More changes to Santa Clara County’s shelter-in-place restrictions — which will be loosened starting Friday — remain weeks away, according to Health Officer Dr. Sara Cody.

In an address to the Board of Supervisors Tuesday, Cody said that while the county has done an “amazing” job following shelter-in-place orders and tamping down a surge in new coronavirus cases, residents should expect to wait at least three weeks before more restrictions are walked back.

This summer, she added, health officials will consider reopening strategies more focused on risk reduction — rather than the “blanket” shelter-in-place approach. But it all depends on whether the county sees a spike in cases and deaths during the virus’s incubation period of about two to three weeks.

“Our goal remains to continue to contain this virus, suppress it as much as we possibly can, while we reopen … We’re in a very good position to pivot,” Cody said.

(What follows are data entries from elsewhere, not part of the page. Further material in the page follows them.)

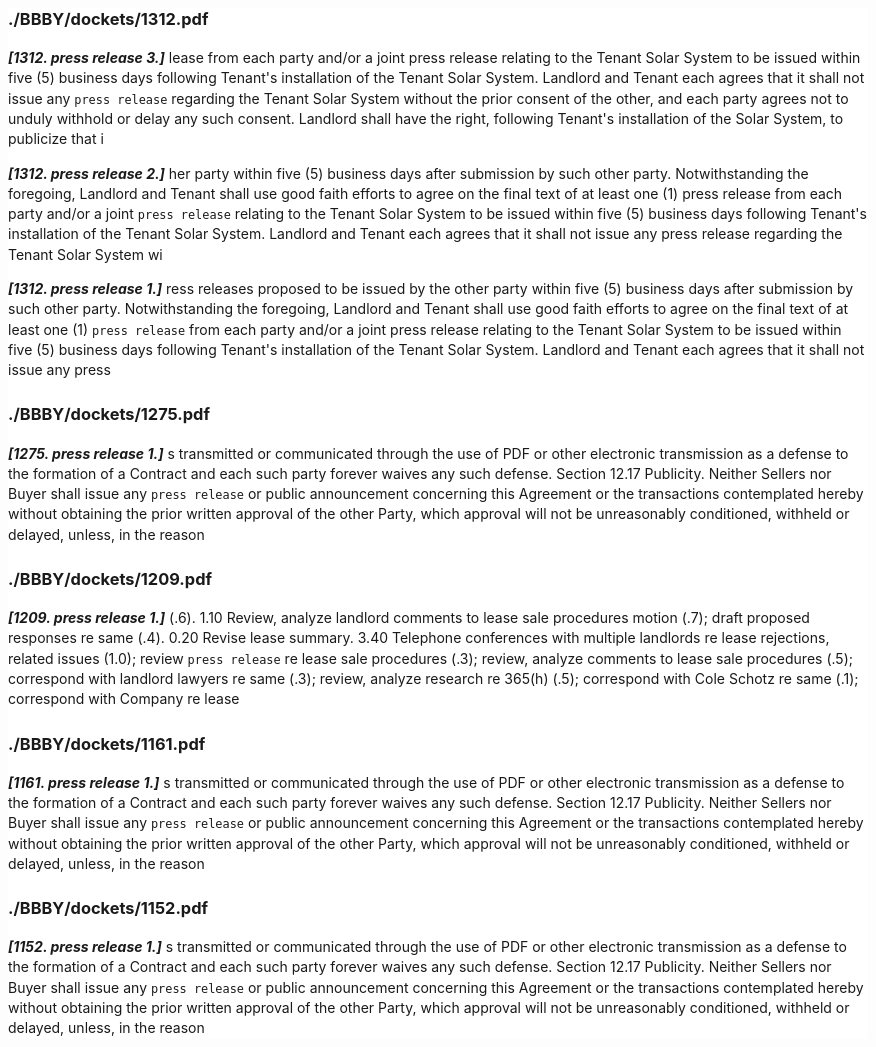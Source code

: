 
### ./BBBY/dockets/1312.pdf
***[1312. press release 3.]*** lease from each party and/or a joint press release relating to the Tenant Solar System to be issued within five (5) business days following Tenant's installation of the Tenant Solar System. Landlord and Tenant each agrees that it shall not issue any `press release` regarding the Tenant Solar System without the prior consent of the other, and each party agrees not to unduly withhold or delay any such consent. Landlord shall have the right, following Tenant's installation of the Solar System, to publicize that i

***[1312. press release 2.]*** her party within five (5) business days after submission by such other party. Notwithstanding the foregoing, Landlord and Tenant shall use good faith efforts to agree on the final text of at least one (1) press release from each party and/or a joint `press release` relating to the Tenant Solar System to be issued within five (5) business days following Tenant's installation of the Tenant Solar System. Landlord and Tenant each agrees that it shall not issue any press release regarding the Tenant Solar System wi

***[1312. press release 1.]*** ress releases proposed to be issued by the other party within five (5) business days after submission by such other party. Notwithstanding the foregoing, Landlord and Tenant shall use good faith efforts to agree on the final text of at least one (1) `press release` from each party and/or a joint press release relating to the Tenant Solar System to be issued within five (5) business days following Tenant's installation of the Tenant Solar System. Landlord and Tenant each agrees that it shall not issue any press


### ./BBBY/dockets/1275.pdf
***[1275. press release 1.]*** s transmitted or communicated through the use of PDF or other electronic transmission as a defense to the formation of a Contract and each such party forever waives any such defense. Section 12.17 Publicity. Neither Sellers nor Buyer shall issue any `press release` or public announcement concerning this Agreement or the transactions contemplated hereby without obtaining the prior written approval of the other Party, which approval will not be unreasonably conditioned, withheld or delayed, unless, in the reason


### ./BBBY/dockets/1209.pdf
***[1209. press release 1.]*** (.6). 1.10 Review, analyze landlord comments to lease sale procedures motion (.7); draft proposed responses re same (.4). 0.20 Revise lease summary. 3.40 Telephone conferences with multiple landlords re lease rejections, related issues (1.0); review `press release` re lease sale procedures (.3); review, analyze comments to lease sale procedures (.5); correspond with landlord lawyers re same (.3); review, analyze research re 365(h) (.5); correspond with Cole Schotz re same (.1); correspond with Company re lease


### ./BBBY/dockets/1161.pdf
***[1161. press release 1.]*** s transmitted or communicated through the use of PDF or other electronic transmission as a defense to the formation of a Contract and each such party forever waives any such defense. Section 12.17 Publicity. Neither Sellers nor Buyer shall issue any `press release` or public announcement concerning this Agreement or the transactions contemplated hereby without obtaining the prior written approval of the other Party, which approval will not be unreasonably conditioned, withheld or delayed, unless, in the reason


### ./BBBY/dockets/1152.pdf
***[1152. press release 1.]*** s transmitted or communicated through the use of PDF or other electronic transmission as a defense to the formation of a Contract and each such party forever waives any such defense. Section 12.17 Publicity. Neither Sellers nor Buyer shall issue any `press release` or public announcement concerning this Agreement or the transactions contemplated hereby without obtaining the prior written approval of the other Party, which approval will not be unreasonably conditioned, withheld or delayed, unless, in the reason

Still, the health officer stopped short of providing a clear timeline for which businesses and sectors may be next in line to reopen. A new order released yesterday brought the county more in line with Gov. Gavin Newsom’s guidance and that of other parts of the Bay Area, allowing for outdoor dining, in-store shopping and small religious and cultural services with social distancing requirements.

Cody credited a slowdown in new cases and deaths, plus increased testing, as factors contributing to the reopening decision. But several supervisors questioned how far the county has come with testing and contact tracing in particular, two areas that the department struggled to get off the ground quickly — and has pegged as “indicators” for reopening.

With a goal of conducting 4,000 tests per day by the end of May, the county now averages about 2,000 a day. The number of contact tracers, or people who follow up with COVID-19 positive patients’ contacts and ask them to quarantine, has increased to 94 from 50 a few weeks ago.

Sup. Susan Ellenberg called the confusion surrounding the indicators and the reopening timeline more broadly “incredibly frustrating” for the public and businesses looking to prepare for what’s next.

“Now people are hearing, ‘Well … We might go sooner, we might go later,” Ellenberg said, adding of testing goals, “We have to do better than saying ‘We need four thousand, but we don’t really need four thousand.'”

Health officials and County CEO Jeff Smith pushed back on that characterization, describing the indicators more as guideposts rather than triggers for reopening. The county’s test positivity rate, for example, has been favorable — about 3.5% — in recent weeks, allowing for more flexibility in the testing goal.

“The answer to your constituency is we thought we’d need more, but we did such a good job with shelter-in-place that we could make decisions to relax the shelter-in-place with less testing,” Smith said.